[YOUR OBJECTIVE] Give the number of lines in the entries below that contain "rightskip". Write nothing besides it.

(Beginning of WORKING DATA)

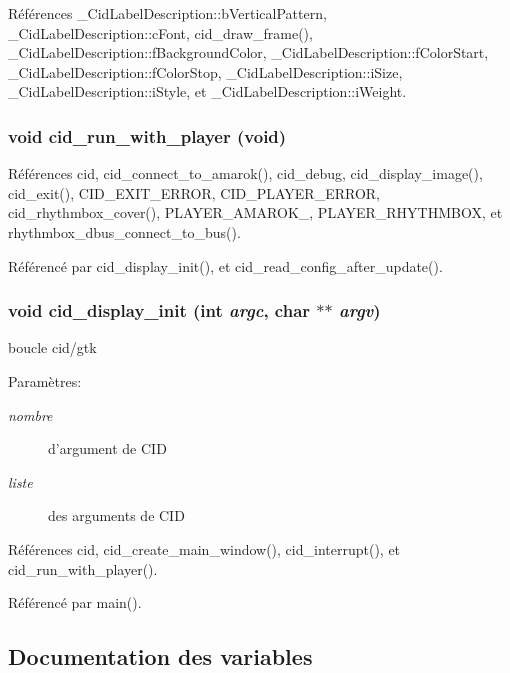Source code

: Références \_\-CidLabelDescription::bVerticalPattern, \_\-CidLabelDescription::cFont, cid\_\-draw\_\-frame(), \_\-CidLabelDescription::fBackgroundColor, \_\-CidLabelDescription::fColorStart, \_\-CidLabelDescription::fColorStop, \_\-CidLabelDescription::iSize, \_\-CidLabelDescription::iStyle, et \_\-CidLabelDescription::iWeight.
\subsubsection{\setlength{\rightskip}{0pt plus 5cm}void cid\_\-run\_\-with\_\-player (void)}\label{cid-main_8c_1e6817e5dd18868b1850d32b40d54adb}




Références cid, cid\_\-connect\_\-to\_\-amarok(), cid\_\-debug, cid\_\-display\_\-image(), cid\_\-exit(), CID\_\-EXIT\_\-ERROR, CID\_\-PLAYER\_\-ERROR, cid\_\-rhythmbox\_\-cover(), PLAYER\_\-AMAROK\_, PLAYER\_\-RHYTHMBOX, et rhythmbox\_\-dbus\_\-connect\_\-to\_\-bus().

Référencé par cid\_\-display\_\-init(), et cid\_\-read\_\-config\_\-after\_\-update().
\subsubsection{\setlength{\rightskip}{0pt plus 5cm}void cid\_\-display\_\-init (int {\em argc}, \/  char $\ast$$\ast$ {\em argv})}\label{cid-main_8c_6d1ca9236cd558391793807b8e817130}


boucle cid/gtk \begin{Desc}
\item[Paramètres:]
\begin{description}
\item[{\em nombre}]d'argument de CID \item[{\em liste}]des arguments de CID \end{description}
\end{Desc}


Références cid, cid\_\-create\_\-main\_\-window(), cid\_\-interrupt(), et cid\_\-run\_\-with\_\-player().

Référencé par main().

\subsection{Documentation des variables}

(End of WORKING DATA)

[TASK RESULT] 2